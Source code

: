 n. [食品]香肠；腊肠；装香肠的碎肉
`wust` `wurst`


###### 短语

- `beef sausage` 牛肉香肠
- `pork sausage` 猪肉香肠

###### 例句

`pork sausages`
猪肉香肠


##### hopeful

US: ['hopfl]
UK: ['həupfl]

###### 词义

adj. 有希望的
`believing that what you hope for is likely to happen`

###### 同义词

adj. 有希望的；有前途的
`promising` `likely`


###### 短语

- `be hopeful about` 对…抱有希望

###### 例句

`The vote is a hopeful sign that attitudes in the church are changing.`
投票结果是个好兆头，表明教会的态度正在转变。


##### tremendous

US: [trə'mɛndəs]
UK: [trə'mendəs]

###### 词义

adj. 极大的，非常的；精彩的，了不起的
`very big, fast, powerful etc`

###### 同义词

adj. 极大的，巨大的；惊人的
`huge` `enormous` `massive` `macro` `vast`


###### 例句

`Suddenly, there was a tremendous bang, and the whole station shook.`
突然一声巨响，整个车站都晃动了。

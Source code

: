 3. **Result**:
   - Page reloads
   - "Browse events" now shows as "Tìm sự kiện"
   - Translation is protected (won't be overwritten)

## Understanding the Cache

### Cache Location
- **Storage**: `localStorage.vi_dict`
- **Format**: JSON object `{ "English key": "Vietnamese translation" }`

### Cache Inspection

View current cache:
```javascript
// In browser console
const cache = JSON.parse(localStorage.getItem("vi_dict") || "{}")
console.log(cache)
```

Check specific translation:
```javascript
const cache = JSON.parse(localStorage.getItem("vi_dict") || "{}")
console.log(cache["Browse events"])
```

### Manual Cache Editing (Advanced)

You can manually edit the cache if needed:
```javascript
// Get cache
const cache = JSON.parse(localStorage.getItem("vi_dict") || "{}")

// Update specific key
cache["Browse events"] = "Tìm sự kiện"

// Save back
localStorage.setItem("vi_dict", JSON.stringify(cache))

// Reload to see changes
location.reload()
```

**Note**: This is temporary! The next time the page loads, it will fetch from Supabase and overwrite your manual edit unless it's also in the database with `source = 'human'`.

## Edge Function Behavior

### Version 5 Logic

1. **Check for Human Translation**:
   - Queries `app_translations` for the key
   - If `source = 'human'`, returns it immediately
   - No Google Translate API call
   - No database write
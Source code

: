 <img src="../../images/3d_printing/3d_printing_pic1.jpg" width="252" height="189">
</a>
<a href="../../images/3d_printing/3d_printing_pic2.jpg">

========================================================================

## WHAT YOU NEED TO DO
Could you restate the listing above word for word?

## EXERCISE RESULT
Source code

: n. [食品]香肠；腊肠；装香肠的碎肉
`wust` `wurst`


###### 短语

- `beef sausage` 牛肉香肠
- `pork sausage` 猪肉香肠

###### 例句

`pork sausages`
猪肉香肠


##### hopeful

US: ['hopfl]
UK: ['həupfl]

###### 词义

adj. 有希望的
`believing that what you hope for is likely to happen`

###### 同义词

adj. 有希望的；有前途的
`promising` `likely`


###### 短语

- `be hopeful about` 对…抱有希望

###### 例句

`The vote is a hopeful sign that attitudes in the church are changing.`
投票结果是个好兆头，表明教会的态度正在转变。


##### tremendous

US: [trə'mɛndəs]
UK: [trə'mendəs]

###### 词义

adj. 极大的，非常的；精彩的，了不起的
`very big, fast, powerful etc`

###### 同义词

adj. 极大的，巨大的；惊人的
`huge` `enormous` `massive` `macro` `vast`


###### 例句

`Suddenly, there was a tremendous bang, and the whole station shook.`
突然一声巨响，整个车站都晃动了。

Source code

: 3. **Result**:
   - Page reloads
   - "Browse events" now shows as "Tìm sự kiện"
   - Translation is protected (won't be overwritten)

## Understanding the Cache

### Cache Location
- **Storage**: `localStorage.vi_dict`
- **Format**: JSON object `{ "English key": "Vietnamese translation" }`

### Cache Inspection

View current cache:
```javascript
// In browser console
const cache = JSON.parse(localStorage.getItem("vi_dict") || "{}")
console.log(cache)
```

Check specific translation:
```javascript
const cache = JSON.parse(localStorage.getItem("vi_dict") || "{}")
console.log(cache["Browse events"])
```

### Manual Cache Editing (Advanced)

You can manually edit the cache if needed:
```javascript
// Get cache
const cache = JSON.parse(localStorage.getItem("vi_dict") || "{}")

// Update specific key
cache["Browse events"] = "Tìm sự kiện"

// Save back
localStorage.setItem("vi_dict", JSON.stringify(cache))

// Reload to see changes
location.reload()
```

**Note**: This is temporary! The next time the page loads, it will fetch from Supabase and overwrite your manual edit unless it's also in the database with `source = 'human'`.

## Edge Function Behavior

### Version 5 Logic

1. **Check for Human Translation**:
   - Queries `app_translations` for the key
   - If `source = 'human'`, returns it immediately
   - No Google Translate API call
   - No database write
Source code

: <img src="../../images/3d_printing/3d_printing_pic1.jpg" width="252" height="189">
</a>
<a href="../../images/3d_printing/3d_printing_pic2.jpg">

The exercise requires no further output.